*WHAT TO DO*. Your answer must be an exact repeat of the lines from the one containing "Agapetes praeclara Marq." through the last line of the records, both included, with no pictures.
============
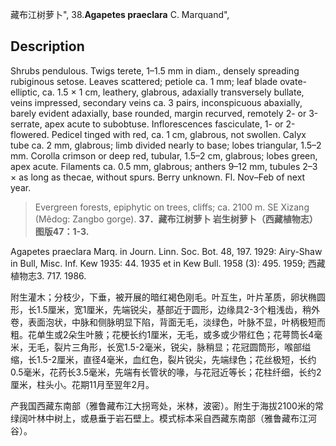 藏布江树萝卜",
38.**Agapetes praeclara** C. Marquand",

## Description
Shrubs pendulous. Twigs terete, 1–1.5 mm in diam., densely spreading rubiginous setose. Leaves scattered; petiole ca. 1 mm; leaf blade ovate-elliptic, ca. 1.5 × 1 cm, leathery, glabrous, adaxially transversely bullate, veins impressed, secondary veins ca. 3 pairs, inconspicuous abaxially, barely evident adaxially, base rounded, margin recurved, remotely 2- or 3-serrate, apex acute to subobtuse. Inflorescences fasciculate, 1- or 2-flowered. Pedicel tinged with red, ca. 1 cm, glabrous, not swollen. Calyx tube ca. 2 mm, glabrous; limb divided nearly to base; lobes triangular, 1.5–2 mm. Corolla crimson or deep red, tubular, 1.5–2 cm, glabrous; lobes green, apex acute. Filaments ca. 0.5 mm, glabrous; anthers 9–12 mm, tubules 2–3 × as long as thecae, without spurs. Berry unknown. Fl. Nov–Feb of next year.

> Evergreen forests, epiphytic on trees, cliffs; ca. 2100 m. SE Xizang (Mêdog: Zangbo gorge).
**37．藏布江树萝卜 岩生树萝卜（西藏植物志）图版47：1-3.**

Agapetes praeclara Marq. in Journ. Linn. Soc. Bot. 48, 197. 1929: Airy-Shaw in Bull, Misc. Inf. Kew 1935: 44. 1935 et in Kew Bull. 1958 (3): 495. 1959; 西藏植物志3. 717. 1986.

附生灌木；分枝少，下垂，被开展的暗红褐色刚毛。叶互生，叶片革质，卵状椭圆形，长1.5厘米，宽1厘米，先端锐尖，基部近于圆形，边缘具2-3个粗浅齿，稍外卷，表面泡状，中脉和侧脉明显下陷，背面无毛，淡绿色，叶脉不显，叶柄极短而粗。花单生或2朵生叶腋；花梗长约1厘米，无毛，或多或少带红色；花萼筒长4毫米，无毛，裂片三角形，长宽1.5-2毫米，锐尖，脉稍显；花冠圆筒形，喉部缢缩，长1.5-2厘米，直径4毫米，血红色，裂片锐尖，先端绿色；花丝极短，长约0.5毫米，花药长3.5毫米，先端有长管状的喙，与花冠近等长；花柱纤细，长约2厘米，柱头小。花期11月至翌年2月。

产我国西藏东南部（雅鲁藏布江大拐弯处，米林，波密）。附生于海拔2100米的常绿阔叶林中树上，或悬垂于岩石壁上。模式标本采自西藏东南部（雅鲁藏布江河谷）。
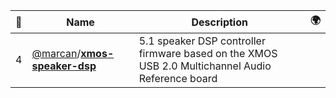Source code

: |:star2: | Name | Description | 🌍|
|---|---|---|---|
|4|[@marcan](https://github.com/marcan)/[**xmos-speaker-dsp**](https://github.com/marcan/xmos-speaker-dsp)|5.1 speaker DSP controller firmware based on the XMOS USB 2.0 Multichannel Audio Reference board||

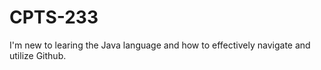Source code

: # CPTS-233
I'm new to learing the Java language and how to effectively navigate and utilize Github.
============
*EXERCISE SOLUTION*.
Agapetes praeclara Marq. in Journ. Linn. Soc. Bot. 48, 197. 1929: Airy-Shaw in Bull, Misc. Inf. Kew 1935: 44. 1935 et in Kew Bull. 1958 (3): 495. 1959; 西藏植物志3. 717. 1986.

附生灌木；分枝少，下垂，被开展的暗红褐色刚毛。叶互生，叶片革质，卵状椭圆形，长1.5厘米，宽1厘米，先端锐尖，基部近于圆形，边缘具2-3个粗浅齿，稍外卷，表面泡状，中脉和侧脉明显下陷，背面无毛，淡绿色，叶脉不显，叶柄极短而粗。花单生或2朵生叶腋；花梗长约1厘米，无毛，或多或少带红色；花萼筒长4毫米，无毛，裂片三角形，长宽1.5-2毫米，锐尖，脉稍显；花冠圆筒形，喉部缢缩，长1.5-2厘米，直径4毫米，血红色，裂片锐尖，先端绿色；花丝极短，长约0.5毫米，花药长3.5毫米，先端有长管状的喙，与花冠近等长；花柱纤细，长约2厘米，柱头小。花期11月至翌年2月。

产我国西藏东南部（雅鲁藏布江大拐弯处，米林，波密）。附生于海拔2100米的常绿阔叶林中树上，或悬垂于岩石壁上。模式标本采自西藏东南部（雅鲁藏布江河谷）。
Source code

: |:star2: | Name | Description | 🌍|
|---|---|---|---|
|4|[@marcan](https://github.com/marcan)/[**xmos-speaker-dsp**](https://github.com/marcan/xmos-speaker-dsp)|5.1 speaker DSP controller firmware based on the XMOS USB 2.0 Multichannel Audio Reference board||

Source code

: # CPTS-233
I'm new to learing the Java language and how to effectively navigate and utilize Github.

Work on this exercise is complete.